Верность
Шрифт:
Якум прочел с гневным выражением лица:
– Он нас обвиняет в «крайне невыгодной пропаганде для Японии». Между тем именно его телеграмма – неуклюжий пропагандистский трюк. Хотя она и адресована Ямагути, её составили на нашем языке и передали для нас. Ведь «Ивами» уже возвращается в Петропавловск, и завтра Сирано мог бы передать все это консулу на словах.
– Нужно, чтобы алеуты отвергли этот «подарок», а мы заявим протест.
– И опубликуем его в газетах, – заключил Якум.

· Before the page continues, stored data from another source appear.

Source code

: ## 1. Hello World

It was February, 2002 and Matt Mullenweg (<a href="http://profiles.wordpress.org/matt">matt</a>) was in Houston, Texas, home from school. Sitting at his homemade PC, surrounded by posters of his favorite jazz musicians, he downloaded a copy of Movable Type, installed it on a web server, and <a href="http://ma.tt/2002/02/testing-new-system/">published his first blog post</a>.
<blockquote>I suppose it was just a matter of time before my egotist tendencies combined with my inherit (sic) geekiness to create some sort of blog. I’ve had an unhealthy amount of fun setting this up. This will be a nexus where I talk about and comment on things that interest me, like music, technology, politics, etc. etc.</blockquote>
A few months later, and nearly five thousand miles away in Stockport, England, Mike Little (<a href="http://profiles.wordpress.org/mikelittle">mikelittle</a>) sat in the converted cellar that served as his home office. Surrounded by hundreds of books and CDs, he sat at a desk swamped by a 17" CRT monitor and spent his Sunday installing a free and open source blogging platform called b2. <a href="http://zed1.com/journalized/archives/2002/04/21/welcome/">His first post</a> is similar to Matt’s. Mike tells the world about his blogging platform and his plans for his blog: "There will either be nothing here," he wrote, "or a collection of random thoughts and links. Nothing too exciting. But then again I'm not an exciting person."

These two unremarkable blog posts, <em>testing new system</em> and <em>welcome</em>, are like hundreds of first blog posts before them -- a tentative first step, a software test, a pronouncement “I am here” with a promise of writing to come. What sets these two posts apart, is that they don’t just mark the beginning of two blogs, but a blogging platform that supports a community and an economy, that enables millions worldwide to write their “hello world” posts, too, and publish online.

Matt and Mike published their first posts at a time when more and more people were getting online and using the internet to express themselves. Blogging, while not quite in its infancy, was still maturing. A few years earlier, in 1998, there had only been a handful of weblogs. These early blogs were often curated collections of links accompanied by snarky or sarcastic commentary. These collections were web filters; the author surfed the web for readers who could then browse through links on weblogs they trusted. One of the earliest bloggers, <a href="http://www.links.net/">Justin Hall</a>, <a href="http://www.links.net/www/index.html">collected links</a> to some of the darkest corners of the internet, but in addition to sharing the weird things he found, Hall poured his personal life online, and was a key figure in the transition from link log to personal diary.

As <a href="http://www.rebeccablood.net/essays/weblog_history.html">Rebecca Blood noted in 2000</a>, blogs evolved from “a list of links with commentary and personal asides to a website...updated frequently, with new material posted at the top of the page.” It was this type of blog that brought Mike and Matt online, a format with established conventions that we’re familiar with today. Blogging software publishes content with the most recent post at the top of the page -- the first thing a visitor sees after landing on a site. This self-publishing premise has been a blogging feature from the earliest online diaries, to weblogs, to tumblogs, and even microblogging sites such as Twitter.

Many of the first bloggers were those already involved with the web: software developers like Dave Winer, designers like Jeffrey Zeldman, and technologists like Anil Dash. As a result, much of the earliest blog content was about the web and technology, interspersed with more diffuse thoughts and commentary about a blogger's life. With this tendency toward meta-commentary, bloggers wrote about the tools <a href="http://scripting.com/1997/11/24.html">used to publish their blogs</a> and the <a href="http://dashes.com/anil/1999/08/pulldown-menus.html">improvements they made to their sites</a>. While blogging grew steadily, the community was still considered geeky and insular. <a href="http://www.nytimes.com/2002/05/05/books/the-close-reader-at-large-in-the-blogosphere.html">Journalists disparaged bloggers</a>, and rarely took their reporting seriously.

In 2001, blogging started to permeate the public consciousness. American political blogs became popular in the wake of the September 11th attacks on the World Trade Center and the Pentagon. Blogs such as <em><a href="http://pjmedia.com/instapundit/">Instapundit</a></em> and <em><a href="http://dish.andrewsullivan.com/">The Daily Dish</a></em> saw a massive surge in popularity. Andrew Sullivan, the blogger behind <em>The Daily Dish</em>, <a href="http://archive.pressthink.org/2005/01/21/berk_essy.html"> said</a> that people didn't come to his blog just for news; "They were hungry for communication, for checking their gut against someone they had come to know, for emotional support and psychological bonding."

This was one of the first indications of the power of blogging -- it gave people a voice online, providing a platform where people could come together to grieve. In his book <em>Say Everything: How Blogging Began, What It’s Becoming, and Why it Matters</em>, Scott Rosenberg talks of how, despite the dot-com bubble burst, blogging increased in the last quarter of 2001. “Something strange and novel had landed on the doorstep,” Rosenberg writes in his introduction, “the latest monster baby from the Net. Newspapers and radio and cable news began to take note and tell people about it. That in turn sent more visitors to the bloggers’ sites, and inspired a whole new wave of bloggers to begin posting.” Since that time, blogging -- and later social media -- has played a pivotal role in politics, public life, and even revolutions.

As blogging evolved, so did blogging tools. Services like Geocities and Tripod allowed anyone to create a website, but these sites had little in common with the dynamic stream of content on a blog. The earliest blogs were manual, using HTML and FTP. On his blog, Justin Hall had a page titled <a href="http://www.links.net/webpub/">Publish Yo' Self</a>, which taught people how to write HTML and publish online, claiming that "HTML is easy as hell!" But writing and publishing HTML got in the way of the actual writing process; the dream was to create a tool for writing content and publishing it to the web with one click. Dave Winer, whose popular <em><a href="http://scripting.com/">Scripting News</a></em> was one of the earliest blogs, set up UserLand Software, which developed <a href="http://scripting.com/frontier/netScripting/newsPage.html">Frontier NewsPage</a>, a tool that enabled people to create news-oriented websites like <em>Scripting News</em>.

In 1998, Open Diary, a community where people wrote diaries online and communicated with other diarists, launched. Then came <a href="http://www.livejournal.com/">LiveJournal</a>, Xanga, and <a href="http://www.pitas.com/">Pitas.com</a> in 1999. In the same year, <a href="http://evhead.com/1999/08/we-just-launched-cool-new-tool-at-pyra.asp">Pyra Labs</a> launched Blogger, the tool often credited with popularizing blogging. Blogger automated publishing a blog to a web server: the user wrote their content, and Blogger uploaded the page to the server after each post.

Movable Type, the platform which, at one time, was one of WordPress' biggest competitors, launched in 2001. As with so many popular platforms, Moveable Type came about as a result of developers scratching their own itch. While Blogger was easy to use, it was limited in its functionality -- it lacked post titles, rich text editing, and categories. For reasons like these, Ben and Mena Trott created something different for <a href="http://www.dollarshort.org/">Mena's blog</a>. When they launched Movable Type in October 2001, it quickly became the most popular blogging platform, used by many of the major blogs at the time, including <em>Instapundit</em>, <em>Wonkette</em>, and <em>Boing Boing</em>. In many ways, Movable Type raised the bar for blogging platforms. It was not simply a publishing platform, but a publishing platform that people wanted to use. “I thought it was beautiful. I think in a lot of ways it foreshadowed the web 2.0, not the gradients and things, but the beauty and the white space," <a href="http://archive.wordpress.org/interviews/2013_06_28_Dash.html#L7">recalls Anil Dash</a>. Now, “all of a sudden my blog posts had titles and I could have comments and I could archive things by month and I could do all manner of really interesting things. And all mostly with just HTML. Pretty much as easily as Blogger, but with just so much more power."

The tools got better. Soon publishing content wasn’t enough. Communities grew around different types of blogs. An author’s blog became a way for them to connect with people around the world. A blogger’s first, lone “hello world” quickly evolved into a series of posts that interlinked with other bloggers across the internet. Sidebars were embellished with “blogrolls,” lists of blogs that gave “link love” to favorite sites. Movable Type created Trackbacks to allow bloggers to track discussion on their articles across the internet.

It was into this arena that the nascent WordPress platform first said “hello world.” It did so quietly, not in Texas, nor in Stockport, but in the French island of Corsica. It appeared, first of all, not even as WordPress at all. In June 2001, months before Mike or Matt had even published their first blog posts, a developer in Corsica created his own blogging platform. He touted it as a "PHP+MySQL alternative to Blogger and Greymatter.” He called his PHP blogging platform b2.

Наконец всё было выгружено, пушнина принята и погружена, трюм закрыт и опечатан. Началось прощание: шумною толпой гости съезжали на берег. Командир стоял на палубе, когда к нему подошли три алеута с просьбой принять их на корабль матросами.
– Плавали?
– Как же. На шхунах «Шиал» и «Молли».
– На американских?
– Ижвешно.
– У нас военный корабль.
– И мы будем военные. Штрелять умеем.
Командир подозвал Павловского:
– Бронислав Казимирович! Нам нужно пополнение. Алеуты отличные моряки и старательные матросы. Если не возражаете, возьмем этих троих. Познакомьтесь с ними и скажите ваше мнение.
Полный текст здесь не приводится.